--- Assigned task ---
With the pictures left out, restate every entry word for word.

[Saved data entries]
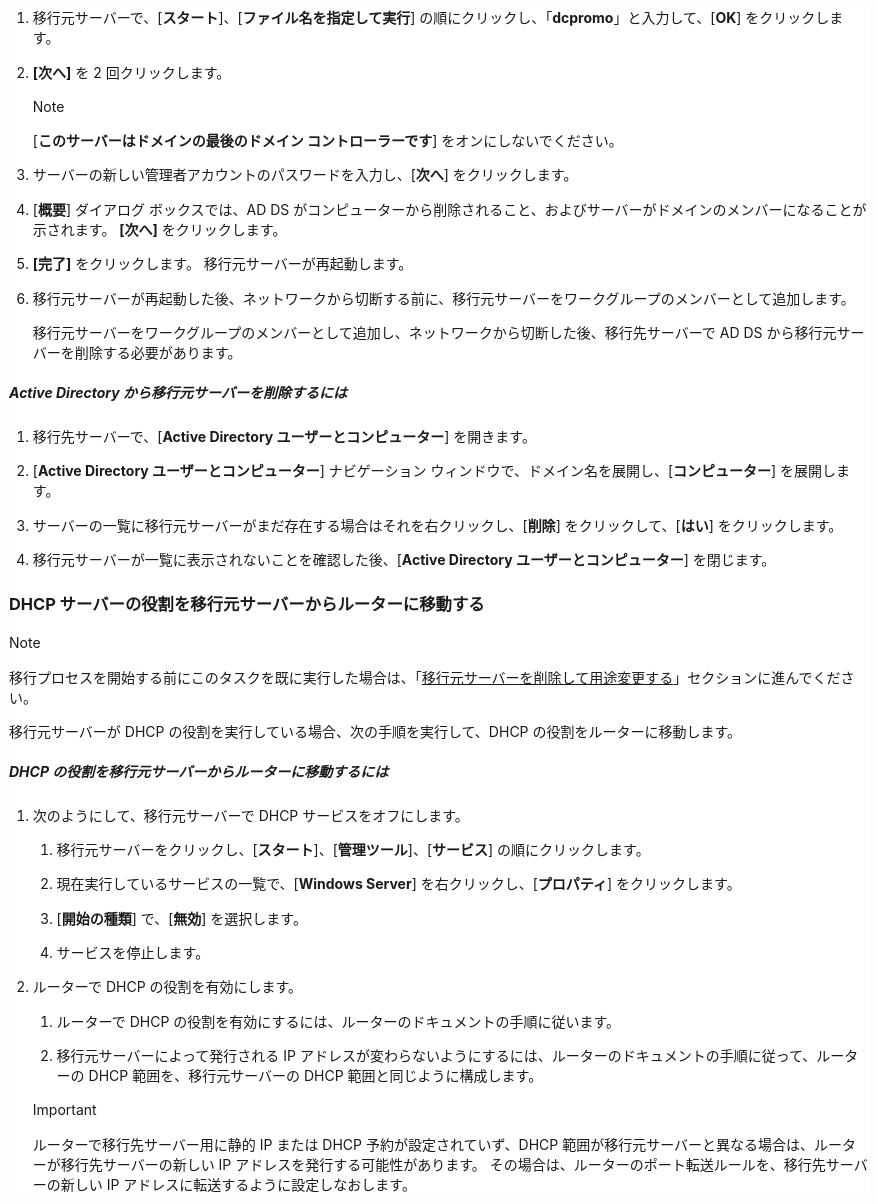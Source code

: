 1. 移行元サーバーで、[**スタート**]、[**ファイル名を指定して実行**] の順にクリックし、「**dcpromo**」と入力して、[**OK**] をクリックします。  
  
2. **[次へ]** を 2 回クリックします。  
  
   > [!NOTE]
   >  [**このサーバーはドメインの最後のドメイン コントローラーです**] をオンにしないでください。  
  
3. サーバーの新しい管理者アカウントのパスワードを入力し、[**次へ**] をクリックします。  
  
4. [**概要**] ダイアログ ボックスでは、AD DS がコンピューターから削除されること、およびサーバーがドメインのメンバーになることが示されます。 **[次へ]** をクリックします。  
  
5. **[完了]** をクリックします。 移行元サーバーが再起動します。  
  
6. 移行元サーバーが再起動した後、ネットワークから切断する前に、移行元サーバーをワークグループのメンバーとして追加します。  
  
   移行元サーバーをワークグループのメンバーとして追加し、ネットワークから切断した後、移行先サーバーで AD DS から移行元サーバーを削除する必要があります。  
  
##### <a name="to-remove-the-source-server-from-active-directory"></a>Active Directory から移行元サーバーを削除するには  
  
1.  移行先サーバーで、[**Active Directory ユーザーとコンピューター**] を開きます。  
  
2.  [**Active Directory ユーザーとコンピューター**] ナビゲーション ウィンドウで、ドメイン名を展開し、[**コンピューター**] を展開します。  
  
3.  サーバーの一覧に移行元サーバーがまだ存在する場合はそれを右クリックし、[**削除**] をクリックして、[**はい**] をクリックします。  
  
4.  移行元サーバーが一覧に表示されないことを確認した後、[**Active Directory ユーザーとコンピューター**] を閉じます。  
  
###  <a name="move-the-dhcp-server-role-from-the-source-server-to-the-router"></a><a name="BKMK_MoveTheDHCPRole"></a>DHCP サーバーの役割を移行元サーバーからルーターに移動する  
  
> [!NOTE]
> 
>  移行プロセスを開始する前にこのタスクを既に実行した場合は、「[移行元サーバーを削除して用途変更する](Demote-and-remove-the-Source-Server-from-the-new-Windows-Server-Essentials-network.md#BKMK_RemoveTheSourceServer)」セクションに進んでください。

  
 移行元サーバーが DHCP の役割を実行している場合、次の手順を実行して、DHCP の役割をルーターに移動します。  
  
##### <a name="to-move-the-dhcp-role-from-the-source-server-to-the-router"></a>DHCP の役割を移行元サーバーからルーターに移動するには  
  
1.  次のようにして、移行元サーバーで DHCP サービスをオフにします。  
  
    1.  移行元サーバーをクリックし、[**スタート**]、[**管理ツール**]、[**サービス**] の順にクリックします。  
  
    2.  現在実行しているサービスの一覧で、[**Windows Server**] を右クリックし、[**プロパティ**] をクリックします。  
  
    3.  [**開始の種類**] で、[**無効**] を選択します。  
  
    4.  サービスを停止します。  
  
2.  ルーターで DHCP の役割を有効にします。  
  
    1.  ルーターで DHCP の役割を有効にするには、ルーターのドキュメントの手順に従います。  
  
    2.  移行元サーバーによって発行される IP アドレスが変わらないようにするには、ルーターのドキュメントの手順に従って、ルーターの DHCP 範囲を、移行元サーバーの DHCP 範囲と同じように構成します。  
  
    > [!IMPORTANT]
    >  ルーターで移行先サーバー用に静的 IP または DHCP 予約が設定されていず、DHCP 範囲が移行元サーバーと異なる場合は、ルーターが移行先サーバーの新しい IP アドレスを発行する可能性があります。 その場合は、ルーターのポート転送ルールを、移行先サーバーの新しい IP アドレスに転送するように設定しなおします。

--- Solution to the exercise ---
Source code

: 1. 移行元サーバーで、[**スタート**]、[**ファイル名を指定して実行**] の順にクリックし、「**dcpromo**」と入力して、[**OK**] をクリックします。  
  
2. **[次へ]** を 2 回クリックします。  
  
   > [!NOTE]
   >  [**このサーバーはドメインの最後のドメイン コントローラーです**] をオンにしないでください。  
  
3. サーバーの新しい管理者アカウントのパスワードを入力し、[**次へ**] をクリックします。  
  
4. [**概要**] ダイアログ ボックスでは、AD DS がコンピューターから削除されること、およびサーバーがドメインのメンバーになることが示されます。 **[次へ]** をクリックします。  
  
5. **[完了]** をクリックします。 移行元サーバーが再起動します。  
  
6. 移行元サーバーが再起動した後、ネットワークから切断する前に、移行元サーバーをワークグループのメンバーとして追加します。  
  
   移行元サーバーをワークグループのメンバーとして追加し、ネットワークから切断した後、移行先サーバーで AD DS から移行元サーバーを削除する必要があります。  
  
##### <a name="to-remove-the-source-server-from-active-directory"></a>Active Directory から移行元サーバーを削除するには  
  
1.  移行先サーバーで、[**Active Directory ユーザーとコンピューター**] を開きます。  
  
2.  [**Active Directory ユーザーとコンピューター**] ナビゲーション ウィンドウで、ドメイン名を展開し、[**コンピューター**] を展開します。  
  
3.  サーバーの一覧に移行元サーバーがまだ存在する場合はそれを右クリックし、[**削除**] をクリックして、[**はい**] をクリックします。  
  
4.  移行元サーバーが一覧に表示されないことを確認した後、[**Active Directory ユーザーとコンピューター**] を閉じます。  
  
###  <a name="move-the-dhcp-server-role-from-the-source-server-to-the-router"></a><a name="BKMK_MoveTheDHCPRole"></a>DHCP サーバーの役割を移行元サーバーからルーターに移動する  
  
> [!NOTE]
> 
>  移行プロセスを開始する前にこのタスクを既に実行した場合は、「[移行元サーバーを削除して用途変更する](Demote-and-remove-the-Source-Server-from-the-new-Windows-Server-Essentials-network.md#BKMK_RemoveTheSourceServer)」セクションに進んでください。

  
 移行元サーバーが DHCP の役割を実行している場合、次の手順を実行して、DHCP の役割をルーターに移動します。  
  
##### <a name="to-move-the-dhcp-role-from-the-source-server-to-the-router"></a>DHCP の役割を移行元サーバーからルーターに移動するには  
  
1.  次のようにして、移行元サーバーで DHCP サービスをオフにします。  
  
    1.  移行元サーバーをクリックし、[**スタート**]、[**管理ツール**]、[**サービス**] の順にクリックします。  
  
    2.  現在実行しているサービスの一覧で、[**Windows Server**] を右クリックし、[**プロパティ**] をクリックします。  
  
    3.  [**開始の種類**] で、[**無効**] を選択します。  
  
    4.  サービスを停止します。  
  
2.  ルーターで DHCP の役割を有効にします。  
  
    1.  ルーターで DHCP の役割を有効にするには、ルーターのドキュメントの手順に従います。  
  
    2.  移行元サーバーによって発行される IP アドレスが変わらないようにするには、ルーターのドキュメントの手順に従って、ルーターの DHCP 範囲を、移行元サーバーの DHCP 範囲と同じように構成します。  
  
    > [!IMPORTANT]
    >  ルーターで移行先サーバー用に静的 IP または DHCP 予約が設定されていず、DHCP 範囲が移行元サーバーと異なる場合は、ルーターが移行先サーバーの新しい IP アドレスを発行する可能性があります。 その場合は、ルーターのポート転送ルールを、移行先サーバーの新しい IP アドレスに転送するように設定しなおします。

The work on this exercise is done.